*Your goal*
Show the lines below that contain the string "Exception".

*Provided records*
↓

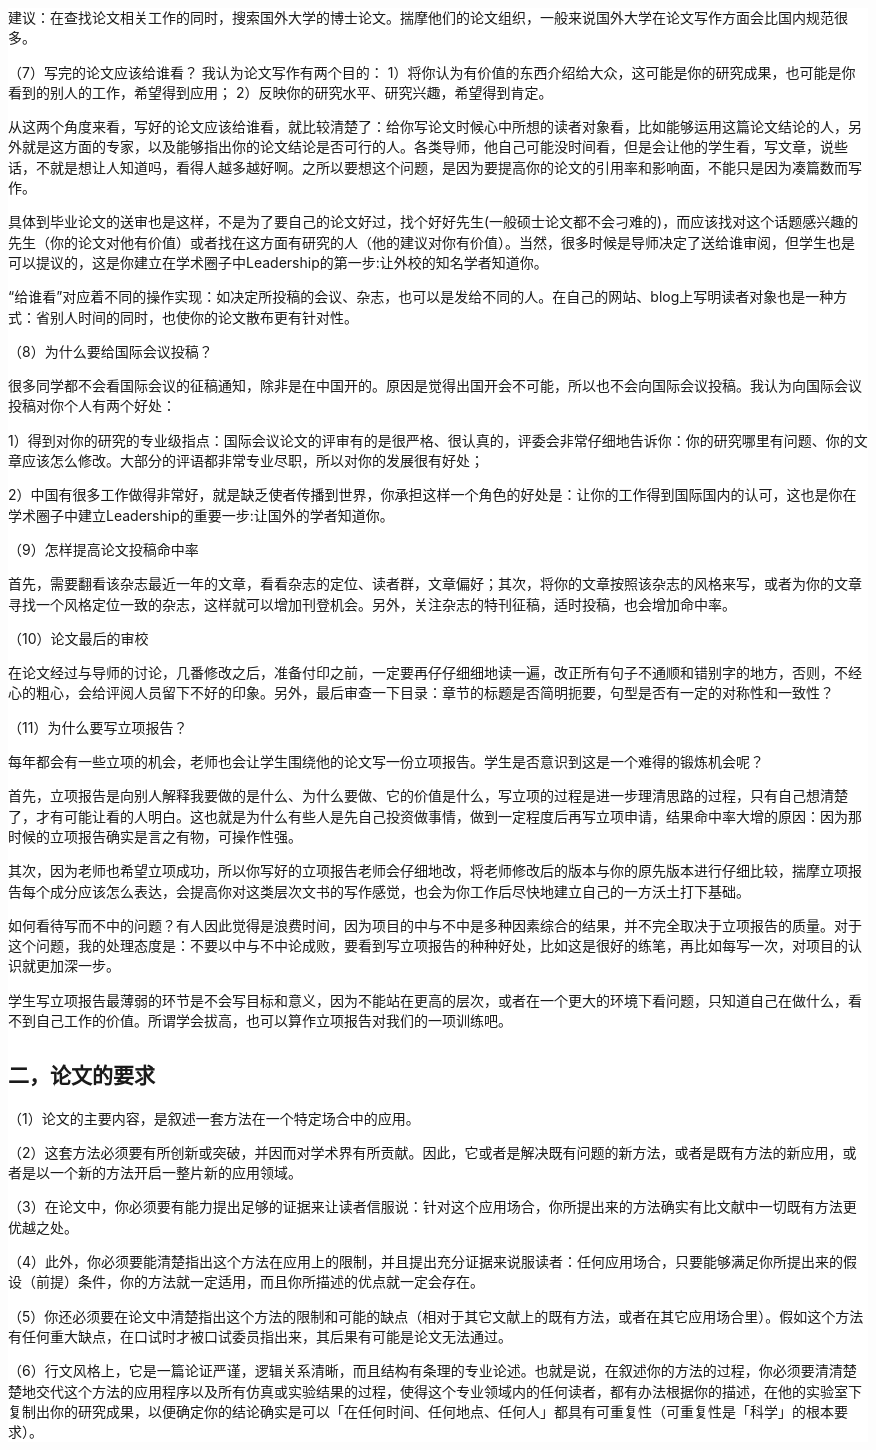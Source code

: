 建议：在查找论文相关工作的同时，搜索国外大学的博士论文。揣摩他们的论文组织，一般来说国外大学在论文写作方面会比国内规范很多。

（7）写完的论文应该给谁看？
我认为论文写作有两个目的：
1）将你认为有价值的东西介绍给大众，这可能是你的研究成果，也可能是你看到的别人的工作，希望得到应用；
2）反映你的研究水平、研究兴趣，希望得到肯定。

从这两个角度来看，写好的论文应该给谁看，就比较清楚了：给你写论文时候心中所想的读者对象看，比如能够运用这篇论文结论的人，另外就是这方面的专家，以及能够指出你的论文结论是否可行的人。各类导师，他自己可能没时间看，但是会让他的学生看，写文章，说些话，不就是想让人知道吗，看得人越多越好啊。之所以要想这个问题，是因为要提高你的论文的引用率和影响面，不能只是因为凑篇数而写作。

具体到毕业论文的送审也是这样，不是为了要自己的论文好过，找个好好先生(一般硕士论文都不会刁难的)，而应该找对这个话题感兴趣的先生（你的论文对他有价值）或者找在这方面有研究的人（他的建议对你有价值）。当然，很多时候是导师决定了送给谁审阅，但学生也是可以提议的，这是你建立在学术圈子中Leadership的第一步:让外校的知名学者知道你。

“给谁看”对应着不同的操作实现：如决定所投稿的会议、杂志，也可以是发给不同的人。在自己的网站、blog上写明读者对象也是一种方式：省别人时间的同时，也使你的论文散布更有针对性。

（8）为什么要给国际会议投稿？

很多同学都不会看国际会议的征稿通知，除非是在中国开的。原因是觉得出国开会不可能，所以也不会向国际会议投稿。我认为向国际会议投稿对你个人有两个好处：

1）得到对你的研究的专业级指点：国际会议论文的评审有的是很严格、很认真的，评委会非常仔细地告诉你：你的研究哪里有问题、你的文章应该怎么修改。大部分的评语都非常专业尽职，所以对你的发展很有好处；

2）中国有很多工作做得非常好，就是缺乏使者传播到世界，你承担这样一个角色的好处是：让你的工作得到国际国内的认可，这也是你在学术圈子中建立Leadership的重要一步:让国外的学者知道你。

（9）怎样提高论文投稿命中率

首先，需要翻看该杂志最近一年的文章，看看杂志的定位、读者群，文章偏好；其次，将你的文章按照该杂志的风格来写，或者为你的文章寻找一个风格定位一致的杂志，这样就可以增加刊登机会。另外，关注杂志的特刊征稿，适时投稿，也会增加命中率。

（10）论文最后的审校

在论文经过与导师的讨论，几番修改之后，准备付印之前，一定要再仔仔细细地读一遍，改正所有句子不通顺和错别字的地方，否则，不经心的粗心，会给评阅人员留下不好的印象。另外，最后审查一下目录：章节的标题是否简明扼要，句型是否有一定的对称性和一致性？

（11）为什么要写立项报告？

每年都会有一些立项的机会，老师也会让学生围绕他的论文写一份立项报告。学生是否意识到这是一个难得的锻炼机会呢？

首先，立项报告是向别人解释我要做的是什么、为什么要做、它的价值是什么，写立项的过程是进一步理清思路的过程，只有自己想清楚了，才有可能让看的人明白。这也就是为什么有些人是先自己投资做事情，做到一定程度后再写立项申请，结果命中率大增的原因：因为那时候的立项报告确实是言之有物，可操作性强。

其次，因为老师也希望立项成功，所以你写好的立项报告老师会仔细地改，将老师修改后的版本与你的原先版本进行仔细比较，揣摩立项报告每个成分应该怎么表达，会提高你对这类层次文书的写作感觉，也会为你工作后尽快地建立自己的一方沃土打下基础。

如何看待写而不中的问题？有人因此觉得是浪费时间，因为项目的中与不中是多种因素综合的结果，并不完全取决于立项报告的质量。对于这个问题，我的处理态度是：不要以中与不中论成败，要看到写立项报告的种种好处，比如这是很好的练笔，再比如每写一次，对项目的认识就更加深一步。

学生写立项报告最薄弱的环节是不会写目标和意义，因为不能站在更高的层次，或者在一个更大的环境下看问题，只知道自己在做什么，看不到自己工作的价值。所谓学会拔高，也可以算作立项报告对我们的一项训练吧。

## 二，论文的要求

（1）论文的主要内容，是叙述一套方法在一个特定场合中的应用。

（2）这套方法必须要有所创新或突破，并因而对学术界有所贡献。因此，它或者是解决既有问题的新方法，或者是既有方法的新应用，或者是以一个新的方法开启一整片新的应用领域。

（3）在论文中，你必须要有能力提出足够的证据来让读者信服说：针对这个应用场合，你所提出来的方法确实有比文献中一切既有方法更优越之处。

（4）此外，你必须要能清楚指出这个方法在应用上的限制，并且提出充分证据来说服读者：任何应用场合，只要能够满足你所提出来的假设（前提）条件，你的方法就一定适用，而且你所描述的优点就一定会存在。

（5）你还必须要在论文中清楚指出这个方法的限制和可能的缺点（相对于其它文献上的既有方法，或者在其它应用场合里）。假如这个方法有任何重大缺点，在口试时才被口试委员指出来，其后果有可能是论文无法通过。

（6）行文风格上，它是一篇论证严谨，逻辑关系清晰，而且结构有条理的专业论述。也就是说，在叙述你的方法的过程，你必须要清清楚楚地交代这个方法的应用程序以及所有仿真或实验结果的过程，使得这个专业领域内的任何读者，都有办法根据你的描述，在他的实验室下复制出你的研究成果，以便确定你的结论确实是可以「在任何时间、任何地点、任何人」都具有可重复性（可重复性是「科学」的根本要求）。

↑
↓

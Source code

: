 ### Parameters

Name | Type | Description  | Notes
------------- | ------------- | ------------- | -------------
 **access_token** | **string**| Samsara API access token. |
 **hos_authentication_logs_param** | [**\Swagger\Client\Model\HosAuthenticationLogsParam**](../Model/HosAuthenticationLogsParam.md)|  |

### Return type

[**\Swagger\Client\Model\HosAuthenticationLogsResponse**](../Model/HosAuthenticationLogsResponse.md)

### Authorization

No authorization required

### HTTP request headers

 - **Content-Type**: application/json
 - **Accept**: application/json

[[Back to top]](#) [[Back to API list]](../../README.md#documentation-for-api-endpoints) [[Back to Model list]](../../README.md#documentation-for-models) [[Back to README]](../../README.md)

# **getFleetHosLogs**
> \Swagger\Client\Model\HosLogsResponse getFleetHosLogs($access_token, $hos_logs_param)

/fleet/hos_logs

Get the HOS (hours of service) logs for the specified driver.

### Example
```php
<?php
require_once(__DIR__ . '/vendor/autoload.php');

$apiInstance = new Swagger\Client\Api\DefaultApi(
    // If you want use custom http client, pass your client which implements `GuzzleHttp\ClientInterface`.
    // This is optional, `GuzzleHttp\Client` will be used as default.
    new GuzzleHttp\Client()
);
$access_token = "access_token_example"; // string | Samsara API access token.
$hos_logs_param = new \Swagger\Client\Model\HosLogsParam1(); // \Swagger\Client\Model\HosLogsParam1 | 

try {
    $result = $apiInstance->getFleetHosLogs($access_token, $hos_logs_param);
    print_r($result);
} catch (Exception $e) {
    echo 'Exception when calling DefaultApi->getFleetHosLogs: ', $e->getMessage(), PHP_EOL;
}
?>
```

↑
↓

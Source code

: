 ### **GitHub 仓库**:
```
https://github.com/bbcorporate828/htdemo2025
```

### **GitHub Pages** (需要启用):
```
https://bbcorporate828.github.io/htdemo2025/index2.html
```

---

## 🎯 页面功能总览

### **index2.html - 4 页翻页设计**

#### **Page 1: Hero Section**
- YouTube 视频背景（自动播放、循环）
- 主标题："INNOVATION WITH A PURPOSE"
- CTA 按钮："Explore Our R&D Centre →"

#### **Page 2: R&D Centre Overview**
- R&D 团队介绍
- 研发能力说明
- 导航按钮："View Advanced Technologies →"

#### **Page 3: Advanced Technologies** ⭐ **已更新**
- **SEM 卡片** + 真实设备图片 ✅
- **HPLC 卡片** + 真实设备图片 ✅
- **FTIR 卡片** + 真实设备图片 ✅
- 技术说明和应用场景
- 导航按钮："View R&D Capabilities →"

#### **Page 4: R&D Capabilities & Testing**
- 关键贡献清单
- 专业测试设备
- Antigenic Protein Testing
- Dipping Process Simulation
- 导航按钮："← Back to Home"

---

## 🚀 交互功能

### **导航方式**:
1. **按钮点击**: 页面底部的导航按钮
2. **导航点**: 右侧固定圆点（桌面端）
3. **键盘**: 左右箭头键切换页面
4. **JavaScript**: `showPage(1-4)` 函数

↑

*Answer*
} catch (Exception $e) {
    echo 'Exception when calling DefaultApi->getFleetHosLogs: ', $e->getMessage(), PHP_EOL;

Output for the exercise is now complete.